Le dispositif couvre méthodiquement les chemins de randonnée, les zones boisées et les espaces ruraux que la septuagénaire pourrait avoir empruntés lors de sa sortie matinale. Les équipes ratissent systématiquement chaque secteur, scrutant fossés, sentiers isolés et abords des routes. Marina Le Moal, maire de la commune, a personnellement relayé l’appel à participation, transformant cette recherche en véritable élan citoyen.
Les enquêteurs continuent parallèlement de recueillir les témoignages au 17, sachant qu’un détail négligé peut faire basculer l’enquête. Chaque heure écoulée renforce l’urgence de localiser Odile Delépine, particulièrement au regard des conditions météorologiques hivernales.
Cette mobilisation massive s’appuie sur un élément crucial révélé par les proches : les habitudes de marche bien ancrées de la disparue.

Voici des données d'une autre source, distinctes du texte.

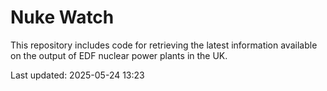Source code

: # Nuke Watch

This repository includes code for retrieving the latest information available on the output of EDF nuclear power plants in the UK.

Last updated: 2025-05-24 13:23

Le Profil D’Une Habituée Des Longues Marches
Marina Le Moal, maire de Caulnes, a livré un témoignage déterminant pour comprendre les circonstances de la disparition. Interrogée par Ouest-France, l’édile a décrit Odile Delépine comme « une retraitée qui marche beaucoup ». Cette précision capitale oriente désormais les recherches vers un périmètre plus étendu que prévu initialement.
Les habitudes de la septuagénaire dessinent le portrait d’une femme active et autonome, pratiquant régulièrement la randonnée pédestre dans le secteur. Cette routine bien établie explique pourquoi sa sortie matinale du 9 janvier n’a d’abord suscité aucune inquiétude particulière auprès de son entourage. Les promenades prolongées constituaient son quotidien.
Néanmoins, cette passion pour la marche complexifie les opérations. Les enquêteurs doivent désormais envisager qu’Odile Delépine ait pu s’aventurer bien au-delà des sentiers habituels de Caulnes, multipliant les zones à explorer. La topographie vallonnée des Côtes-d’Armor et le réseau dense de chemins ruraux démultiplient les hypothèses de parcours.
Cette caractéristique comportementale transforme la nature même des recherches : ce qui semblait être une courte absence devient potentiellement une randonnée qui aurait mal tourné. Les températures hivernales ajoutent une dimension critique à chaque heure perdue.